December 12, 2021

Rev. Bernt P. Tweit



Old Testament Lesson; Zephaniah 3:14-17

Psalm of the Day; Psalm 130

Gospel Lesson; Luke 3:7-18                          

Sermon Text; Philippians 4:4-7


Sung by Pastor Tweit:  “Rejoice.  Rejoice.  Rejoice greatly.  Rejoice O daughter of Zion.”

So begins a very familiar portion of Handel's Messiah.  It is one of the parts, and one of the scenes we sing during the Christmas Season.  The reason we sing part of Handel's Messiah during the Christmas Season is because it is Advent.  It is in preparation for the coming of the Messiah.

Now, I did two things wrong there, as I tried to sing Handel's Messiah for you.  The two things wrong are this.  I am not a soprano voice.  Handel wanted a female voice to sing that part.  The second part I did wrong is I sang it way too slow.  It is supposed to be sung much faster than that, but I wanted to focus on the words.  So, I slowed it down. 

Technically, Handel was talking about a prophesy from the book of Zechariah, chapter nine. 


See your King is coming

O daughter of Zion.” 

Really, our Old Testament Lesson for today, from Zephaniah had that same theme in it, when it said this. 

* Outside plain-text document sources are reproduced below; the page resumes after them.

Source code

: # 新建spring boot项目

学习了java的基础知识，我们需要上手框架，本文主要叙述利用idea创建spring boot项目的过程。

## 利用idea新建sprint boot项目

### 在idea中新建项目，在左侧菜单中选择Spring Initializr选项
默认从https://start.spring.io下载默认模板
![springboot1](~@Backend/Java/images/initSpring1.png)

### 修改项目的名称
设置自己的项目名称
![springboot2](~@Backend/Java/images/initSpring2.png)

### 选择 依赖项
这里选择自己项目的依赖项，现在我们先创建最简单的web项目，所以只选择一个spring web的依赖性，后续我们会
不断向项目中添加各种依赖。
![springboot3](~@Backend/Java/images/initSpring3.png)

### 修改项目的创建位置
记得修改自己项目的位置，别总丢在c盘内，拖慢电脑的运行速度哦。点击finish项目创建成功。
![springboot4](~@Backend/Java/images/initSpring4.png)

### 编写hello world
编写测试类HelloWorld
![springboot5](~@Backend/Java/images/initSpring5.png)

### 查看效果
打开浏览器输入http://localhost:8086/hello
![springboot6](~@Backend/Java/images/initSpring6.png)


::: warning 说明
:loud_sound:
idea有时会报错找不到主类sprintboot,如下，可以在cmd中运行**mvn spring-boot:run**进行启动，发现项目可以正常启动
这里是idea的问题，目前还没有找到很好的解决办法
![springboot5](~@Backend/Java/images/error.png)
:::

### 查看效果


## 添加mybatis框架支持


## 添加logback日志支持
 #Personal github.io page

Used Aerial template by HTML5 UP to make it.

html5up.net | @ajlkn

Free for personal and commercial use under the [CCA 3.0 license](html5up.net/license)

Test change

“Sing out, daughter of Zion! 

...rejoice with all your heart...”

Handel's Messiah expresses great joy.

That is what today is all about.  Today is known as Rejoice Sunday.  The Latin word 'Gaudete' means 'rejoice'.  We rejoice, as we anticipate the near coming of our Savior. 

It was just a little bit ago that we lit the third Advent Candle, The Shepherds' Candle.  We lit that candle, and we rejoiced with them, because of the message they heard.  The Savior had been born.

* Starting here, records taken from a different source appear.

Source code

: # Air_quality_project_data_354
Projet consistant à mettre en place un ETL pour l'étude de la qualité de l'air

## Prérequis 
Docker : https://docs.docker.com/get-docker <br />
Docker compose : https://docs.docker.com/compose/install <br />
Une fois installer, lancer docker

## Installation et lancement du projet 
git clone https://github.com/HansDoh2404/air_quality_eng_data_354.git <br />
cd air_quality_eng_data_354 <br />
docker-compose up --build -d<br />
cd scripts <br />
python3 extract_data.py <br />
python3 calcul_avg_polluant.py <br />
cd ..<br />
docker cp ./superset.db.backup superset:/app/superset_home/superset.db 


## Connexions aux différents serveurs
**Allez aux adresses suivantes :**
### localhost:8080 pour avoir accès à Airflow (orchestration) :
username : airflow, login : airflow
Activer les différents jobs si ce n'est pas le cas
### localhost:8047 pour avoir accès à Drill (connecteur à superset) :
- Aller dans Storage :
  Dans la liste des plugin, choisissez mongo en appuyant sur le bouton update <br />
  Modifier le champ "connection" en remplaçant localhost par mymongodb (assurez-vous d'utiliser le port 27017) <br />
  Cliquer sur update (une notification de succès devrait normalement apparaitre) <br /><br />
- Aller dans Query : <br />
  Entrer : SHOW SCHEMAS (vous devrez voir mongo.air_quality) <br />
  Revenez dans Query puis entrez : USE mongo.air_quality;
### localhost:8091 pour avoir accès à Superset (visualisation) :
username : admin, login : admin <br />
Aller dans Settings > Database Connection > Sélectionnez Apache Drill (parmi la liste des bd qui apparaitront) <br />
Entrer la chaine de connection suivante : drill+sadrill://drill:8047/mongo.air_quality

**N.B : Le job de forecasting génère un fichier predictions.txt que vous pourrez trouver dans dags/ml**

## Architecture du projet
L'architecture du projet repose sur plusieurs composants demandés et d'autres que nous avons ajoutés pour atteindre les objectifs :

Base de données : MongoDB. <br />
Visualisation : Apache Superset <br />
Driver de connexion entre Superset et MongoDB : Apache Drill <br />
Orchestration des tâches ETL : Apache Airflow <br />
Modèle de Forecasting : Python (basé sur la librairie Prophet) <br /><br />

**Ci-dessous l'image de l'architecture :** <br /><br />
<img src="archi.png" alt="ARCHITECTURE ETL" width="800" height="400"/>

During the Advent Season, not only do we prepare for Jesus' coming as a baby, but we also prepare ourselves for Jesus' second coming, when He comes as Judge, as our text for today says,

“The Lord is near.” 

So, let us rejoice at the Lord's coming deliverance.

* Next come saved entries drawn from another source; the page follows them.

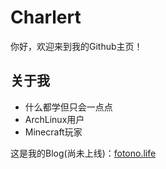 # Charlert
你好，欢迎来到我的Github主页！

## 关于我
- 什么都学但只会一点点
- ArchLinux用户
- Minecraft玩家

这是我的Blog(尚未上线)：[fotono.life](http://blog.fotono.life)
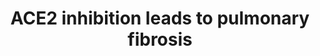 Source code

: ---
annotations:
- id: DOID:3770
  type: Disease Ontology
  value: pulmonary fibrosis
- id: CL:0000057
  parent: animal cell
  type: Cell Type Ontology
  value: fibroblast
- id: DOID:0080600
  parent: disease by infectious agent
  type: Disease Ontology
  value: COVID-19
- id: PW:0000527
  parent: regulatory pathway
  type: Pathway Ontology
  value: angiotensin II signaling pathway via AT1 receptor
authors:
- Marvin M2
- Finterly
communities:
- AOP
description: AOP based on https://aopwiki.org/aops/319
last-edited: 2023-02-28
organisms:
- Homo sapiens
redirect_from:
- /index.php/Pathway:WP5035
- /instance/WP5035
- /instance/WP5035_r125577
revision: r125577
schema-jsonld:
- '@context': https://schema.org/
  '@id': https://wikipathways.github.io/pathways/WP5035.html
  '@type': Dataset
  creator:
    '@type': Organization
    name: WikiPathways
  description: AOP based on https://aopwiki.org/aops/319
  keywords: []
  license: CC0
  name: ACE2 inhibition leads to pulmonary fibrosis
seo: CreativeWork
title: ACE2 inhibition leads to pulmonary fibrosis
wpid: WP5035
--- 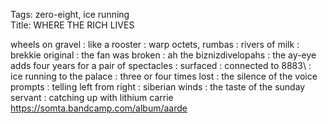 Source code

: Tags: zero-eight, ice running  
Title: WHERE THE RICH LIVES  
  
wheels on gravel : like a rooster : warp octets, rumbas : rivers of milk : brekkie original : the fan was broken : ah the biznizdivelopahs : the ay-eye adds four years for a pair of spectacles : surfaced : connected to 8883\ : ice running to the palace : three or four times lost : the silence of the voice prompts : telling left from right : siberian winds : the taste of the sunday servant : catching up with lithium carrie  
<https://somta.bandcamp.com/album/aarde>  
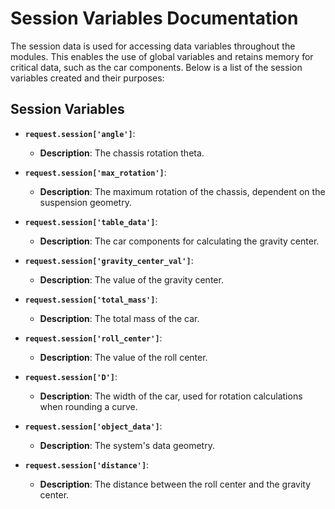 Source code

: # Session Variables Documentation

The session data is used for accessing data variables throughout the modules. This enables the use of global variables and retains memory for critical data, such as the car components. Below is a list of the session variables created and their purposes:

## Session Variables

- **`request.session['angle']`**:

  - **Description**: The chassis rotation theta.

- **`request.session['max_rotation']`**:

  - **Description**: The maximum rotation of the chassis, dependent on the suspension geometry.

- **`request.session['table_data']`**:

  - **Description**: The car components for calculating the gravity center.

- **`request.session['gravity_center_val']`**:

  - **Description**: The value of the gravity center.

- **`request.session['total_mass']`**:

  - **Description**: The total mass of the car.

- **`request.session['roll_center']`**:

  - **Description**: The value of the roll center.

- **`request.session['D']`**:

  - **Description**: The width of the car, used for rotation calculations when rounding a curve.

- **`request.session['object_data']`**:

  - **Description**: The system's data geometry.

- **`request.session['distance']`**:
  - **Description**: The distance between the roll center and the gravity center.
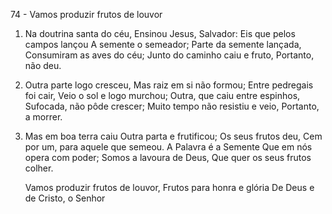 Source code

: 74 - Vamos produzir frutos de louvor

1. Na doutrina santa do céu,
   Ensinou Jesus, Salvador:
   Eis que pelos campos lançou
   A semente o semeador;
   Parte da semente lançada,
   Consumiram as aves do céu;
   Junto do caminho caiu e fruto,
   Portanto, não deu.

2. Outra parte logo cresceu,
   Mas raiz em si não formou;
   Entre pedregais foi cair,
   Veio o sol e logo murchou;
   Outra, que caiu entre espinhos,
   Sufocada, não pôde crescer;
   Muito tempo não resistiu e veio,
   Portanto, a morrer.

3. Mas em boa terra caiu
   Outra parta e frutificou;
   Os seus frutos deu,
   Cem por um, para aquele que semeou.
   A Palavra é a Semente
   Que em nós opera com poder;
   Somos a lavoura de Deus,
   Que quer os seus frutos colher.

   Vamos produzir frutos de louvor,
   Frutos para honra e glória
   De Deus e de Cristo, o Senhor
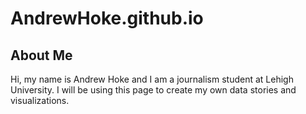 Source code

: # AndrewHoke.github.io
## About Me
Hi, my name is Andrew Hoke and I am a journalism student at Lehigh University. I will be using this page to create my own data stories and visualizations. 
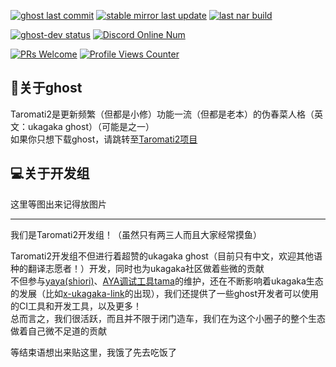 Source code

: [![ghost last commit](https://img.shields.io/github/last-commit/Taromati2/ghost?label=ghost%20last%20commit)]( https://github.com/Taromati2/ghost )
[![stable mirror last update](https://img.shields.io/github/last-commit/Taromati2/stable-mirror?label=stable%20mirror%20last%20update)]( https://github.com/Taromati2/stable-mirror )
[![last nar build](https://img.shields.io/github/release-date/Taromati2/package-factory?label=last%20nar%20build)]( https://github.com/Taromati2/package-factory )

[![ghost-dev status](https://img.shields.io/github/workflow/status/Taromati2/ghost/auto%20check?label=ghost-dev)]( https://github.com/Taromati2/ghost/actions/workflows/auto_check.yml ) [![Discord Online Num](https://img.shields.io/discord/886249817536348160?label=discord)]( https://bit.ly/TaroDiscordServer )

[![PRs Welcome](https://img.shields.io/badge/PRs-welcome-brightgreen.svg)](http://makeapullrequest.com)
[![Profile Views Counter](https://komarev.com/ghpvc/?username=Taromati2)](https://komarev.com/ghpvc/)

## 👻关于ghost  
Taromati2是更新频繁（但都是小修）功能一流（但都是老本）的伪春菜人格（英文：ukagaka ghost）（可能是之一）  
如果你只想下载ghost，请跳转至[Taromati2项目]( https://bit.ly/Taromati2 )  

## 💻关于开发组  

这里等图出来记得放图片

_________

我们是Taromati2开发组！（虽然只有两三人而且大家经常摸鱼）  

Taromati2开发组不但进行着超赞的ukagaka ghost（目前只有中文，欢迎其他语种的翻译志愿者！）开发，同时也为ukagaka社区做着些微的贡献  
不但参与[yaya(shiori)]( https://github.com/ponapalt/yaya-shiori )、[AYA调试工具tama]( https://github.com/nikolat/tama )的维护，还在不断影响着ukagaka生态的发展（比如[x-ukagaka-link]( http://ssp.shillest.net/ukadoc/manual/spec_web.html#x-ukagaka-link )的出现），我们还提供了一些ghost开发者可以使用的CI工具和开发工具，以及更多！  
总而言之，我们很活跃，而且并不限于闭门造车，我们在为这个小圈子的整个生态做着自己微不足道的贡献  

等结束语想出来贴这里，我饿了先去吃饭了  
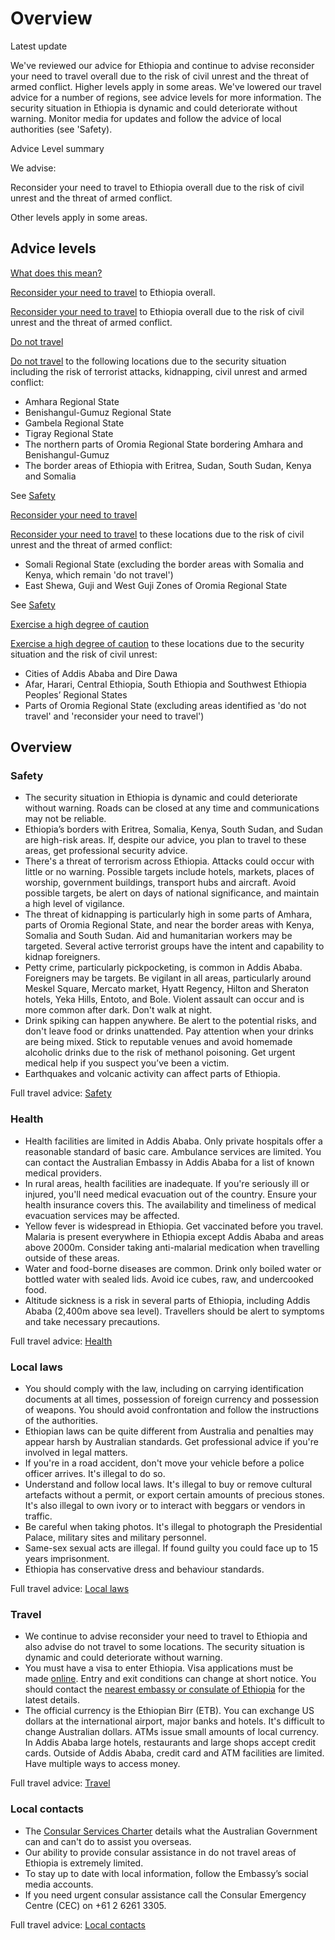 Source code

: # Overview

Latest update

We've reviewed our advice for Ethiopia and continue to advise reconsider your need to travel overall due to the risk of civil unrest and the threat of armed conflict. Higher levels apply in some areas. We've lowered our travel advice for a number of regions, see advice levels for more information. The security situation in Ethiopia is dynamic and could deteriorate without warning. Monitor media for updates and follow the advice of local authorities (see 'Safety).

Advice Level summary

We advise:

Reconsider your need to travel to Ethiopia overall due to the risk of civil unrest and the threat of armed conflict.

Other levels apply in some areas.

## Advice levels

[What does this mean?](/before-you-go/travel-advice-explained/)

[Reconsider your need to travel](https://www.smartraveller.gov.au/consular-services/travel-advice-explained#level3) to Ethiopia overall.

[Reconsider your need to travel](https://www.smartraveller.gov.au/consular-services/travel-advice-explained#level3) to Ethiopia overall due to the risk of civil unrest and the threat of armed conflict.

[Do not travel](https://www.smartraveller.gov.au/consular-services/travel-advice-explained#level4 )

[Do not travel](https://www.smartraveller.gov.au/consular-services/travel-advice-explained#level4 ) to the following locations due to the security situation including the risk of terrorist attacks, kidnapping, civil unrest and armed conflict: 

* Amhara Regional State
* Benishangul-Gumuz Regional State
* Gambela Regional State
* Tigray Regional State
* The northern parts of Oromia Regional State bordering Amhara and Benishangul-Gumuz
* The border areas of Ethiopia with Eritrea, Sudan, South Sudan, Kenya and Somalia

See [Safety](#safety)

[Reconsider your need to travel](https://www.smartraveller.gov.au/consular-services/travel-advice-explained#level3)

[Reconsider your need to travel](https://www.smartraveller.gov.au/consular-services/travel-advice-explained#level3) to these locations due to the risk of civil unrest and the threat of armed conflict:

* Somali Regional State (excluding the border areas with Somalia and Kenya, which remain 'do not travel')
* East Shewa, Guji and West Guji Zones of Oromia Regional State

See [Safety](#safety)

[Exercise a high degree of caution](https://www.smartraveller.gov.au/consular-services/travel-advice-explained#level2)

[Exercise a high degree of caution](https://www.smartraveller.gov.au/consular-services/travel-advice-explained#level2) to these locations due to the security situation and the risk of civil unrest:

* Cities of Addis Ababa and Dire Dawa
* Afar, Harari, Central Ethiopia, South Ethiopia and Southwest Ethiopia Peoples’ Regional States
* Parts of Oromia Regional State (excluding areas identified as 'do not travel' and 'reconsider your need to travel')

## Overview

### Safety

* The security situation in Ethiopia is dynamic and could deteriorate without warning. Roads can be closed at any time and communications may not be reliable.
* Ethiopia’s borders with Eritrea, Somalia, Kenya, South Sudan, and Sudan are high-risk areas. If, despite our advice, you plan to travel to these areas, get professional security advice.
* There's a threat of terrorism across Ethiopia. Attacks could occur with little or no warning. Possible targets include hotels, markets, places of worship, government buildings, transport hubs and aircraft. Avoid possible targets, be alert on days of national significance, and maintain a high level of vigilance.
* The threat of kidnapping is particularly high in some parts of Amhara, parts of Oromia Regional State, and near the border areas with Kenya, Somalia and South Sudan. Aid and humanitarian workers may be targeted. Several active terrorist groups have the intent and capability to kidnap foreigners.
* Petty crime, particularly pickpocketing, is common in Addis Ababa. Foreigners may be targets. Be vigilant in all areas, particularly around Meskel Square, Mercato market, Hyatt Regency, Hilton and Sheraton hotels, Yeka Hills, Entoto, and Bole. Violent assault can occur and is more common after dark. Don't walk at night.
* Drink spiking can happen anywhere. Be alert to the potential risks, and don't leave food or drinks unattended. Pay attention when your drinks are being mixed. Stick to reputable venues and avoid homemade alcoholic drinks due to the risk of methanol poisoning. Get urgent medical help if you suspect you’ve been a victim.
* Earthquakes and volcanic activity can affect parts of Ethiopia.

Full travel advice: [Safety](#safety)

### Health

* Health facilities are limited in Addis Ababa. Only private hospitals offer a reasonable standard of basic care. Ambulance services are limited. You can contact the Australian Embassy in Addis Ababa for a list of known medical providers.
* In rural areas, health facilities are inadequate. If you're seriously ill or injured, you'll need medical evacuation out of the country. Ensure your health insurance covers this. The availability and timeliness of medical evacuation services may be affected.
* Yellow fever is widespread in Ethiopia. Get vaccinated before you travel. Malaria is present everywhere in Ethiopia except Addis Ababa and areas above 2000m. Consider taking anti-malarial medication when travelling outside of these areas.
* Water and food-borne diseases are common. Drink only boiled water or bottled water with sealed lids. Avoid ice cubes, raw, and undercooked food.
* Altitude sickness is a risk in several parts of Ethiopia, including Addis Ababa (2,400m above sea level). Travellers should be alert to symptoms and take necessary precautions.

Full travel advice: [Health](#health)

### Local laws

* You should comply with the law, including on carrying identification documents at all times, possession of foreign currency and possession of weapons. You should avoid confrontation and follow the instructions of the authorities.
* Ethiopian laws can be quite different from Australia and penalties may appear harsh by Australian standards. Get professional advice if you're involved in legal matters.
* If you're in a road accident, don't move your vehicle before a police officer arrives. It's illegal to do so.
* Understand and follow local laws. It's illegal to buy or remove cultural artefacts without a permit, or export certain amounts of precious stones. It's also illegal to own ivory or to interact with beggars or vendors in traffic.
* Be careful when taking photos. It's illegal to photograph the Presidential Palace, military sites and military personnel.
* Same-sex sexual acts are illegal. If found guilty you could face up to 15 years imprisonment.
* Ethiopia has conservative dress and behaviour standards.

Full travel advice: [Local laws](#local-laws)

### Travel

* We continue to advise reconsider your need to travel to Ethiopia and also advise do not travel to some locations. The security situation is dynamic and could deteriorate without warning.
* You must have a visa to enter Ethiopia. Visa applications must be made [online](https://www.evisa.gov.et/#/home). Entry and exit conditions can change at short notice. You should contact the [nearest embassy or consulate of Ethiopia](https://protocol.dfat.gov.au/Public/Missions/66) for the latest details.
* The official currency is the Ethiopian Birr (ETB). You can exchange US dollars at the international airport, major banks and hotels. It's difficult to change Australian dollars. ATMs issue small amounts of local currency. In Addis Ababa large hotels, restaurants and large shops accept credit cards. Outside of Addis Ababa, credit card and ATM facilities are limited. Have multiple ways to access money.

Full travel advice: [Travel](#travel)

### Local contacts

* The [Consular Services Charter](/node/46) details what the Australian Government can and can't do to assist you overseas.
* Our ability to provide consular assistance in do not travel areas of Ethiopia is extremely limited.
* To stay up to date with local information, follow the Embassy’s social media accounts.
* If you need urgent consular assistance call the Consular Emergency Centre (CEC) on +61 2 6261 3305.

Full travel advice: [Local contacts](#local-contacts)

We hear God's Word from Philippians, chapter four, looking at verses four through seven.  The Apostle Paul wrote:


Rejoice in the Lord always!  I will say it again:  Rejoice!  Let your gentleness be known to everyone.  The Lord is near.  Do not worry about anything, but in everything, by prayer and petition, with thanksgiving, let your requests be made known to God.  And the peace of God, which surpasses all understanding, will guard your hearts and your minds in Christ Jesus.


This is God's Word.


Paul, the Apostle Paul, wrote the words of our text about thirty years after Jesus had ascended in to Heaven.  Paul is in prison at the time he writes these words, and technically, the book of Philippians is a thank you note.  So, he is writing this thank you note to the people, the Christians in Philippi, for the prayers they had prayed for him, and for the offerings they had given to the church.  But, the Apostle Paul never let an opportunity go by to also have a purpose in his letter, or to have a purpose in his thank you note. 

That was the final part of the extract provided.